Looking only at the lines below that contain "collection", give the number of them and no other text.

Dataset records

··········

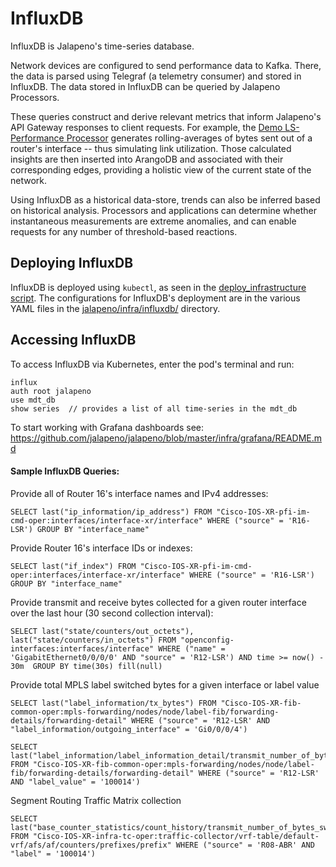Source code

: # InfluxDB

InfluxDB is Jalapeno's time-series database.

Network devices are configured to send performance data to Kafka. There, the data is parsed using Telegraf (a telemetry consumer) and stored in InfluxDB. The data stored in InfluxDB can be queried by Jalapeno Processors.

These queries construct and derive relevant metrics that inform Jalapeno's API Gateway responses to client requests. For example, the [Demo LS-Performance Processor](https://github.com/jalapeno/demo-processors/tree/main/lsv4-perf) generates rolling-averages of bytes sent out of a router's interface -- thus simulating link utilization. Those calculated insights are then inserted into ArangoDB and associated with their corresponding edges, providing a holistic view of the current state of the network.

Using InfluxDB as a historical data-store, trends can also be inferred based on historical analysis. Processors and applications can determine whether instantaneous measurements are extreme anomalies, and can enable requests for any number of threshold-based reactions. 

## Deploying InfluxDB
InfluxDB is deployed using `kubectl`, as seen in the [deploy_infrastructure script](../deploy_infrastructure.sh). The configurations for InfluxDB's deployment are in the various YAML files in the [jalapeno/infra/influxdb/](.) directory.

## Accessing InfluxDB
To access InfluxDB via Kubernetes, enter the pod's terminal and run:
```
influx
auth root jalapeno
use mdt_db
show series  // provides a list of all time-series in the mdt_db
```
To start working with Grafana dashboards see:
https://github.com/jalapeno/jalapeno/blob/master/infra/grafana/README.md

#### Sample InfluxDB Queries:
Provide all of Router 16's interface names and IPv4 addresses:
```
SELECT last("ip_information/ip_address") FROM "Cisco-IOS-XR-pfi-im-cmd-oper:interfaces/interface-xr/interface" WHERE ("source" = 'R16-LSR') GROUP BY "interface_name"
```

Provide Router 16's interface IDs or indexes:
```
SELECT last("if_index") FROM "Cisco-IOS-XR-pfi-im-cmd-oper:interfaces/interface-xr/interface" WHERE ("source" = 'R16-LSR') GROUP BY "interface_name"
```

Provide transmit and receive bytes collected for a given router interface over the last hour (30 second collection interval):
```
SELECT last("state/counters/out_octets"), last("state/counters/in_octets") FROM "openconfig-interfaces:interfaces/interface" WHERE ("name" = 'GigabitEthernet0/0/0/0' AND "source" = 'R12-LSR') AND time >= now() - 30m  GROUP BY time(30s) fill(null)
```

Provide total MPLS label switched bytes for a given interface or label value
```
SELECT last("label_information/tx_bytes") FROM "Cisco-IOS-XR-fib-common-oper:mpls-forwarding/nodes/node/label-fib/forwarding-details/forwarding-detail" WHERE ("source" = 'R12-LSR' AND "label_information/outgoing_interface" = 'Gi0/0/0/4')

SELECT last("label_information/label_information_detail/transmit_number_of_bytes_switched") FROM "Cisco-IOS-XR-fib-common-oper:mpls-forwarding/nodes/node/label-fib/forwarding-details/forwarding-detail" WHERE ("source" = 'R12-LSR' AND "label_value" = '100014') 
```

Segment Routing Traffic Matrix collection
```
SELECT last("base_counter_statistics/count_history/transmit_number_of_bytes_switched") FROM "Cisco-IOS-XR-infra-tc-oper:traffic-collector/vrf-table/default-vrf/afs/af/counters/prefixes/prefix" WHERE ("source" = 'R08-ABR' AND "label" = '100014') 
```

··········

— ANSWER FOR THE TASK —
2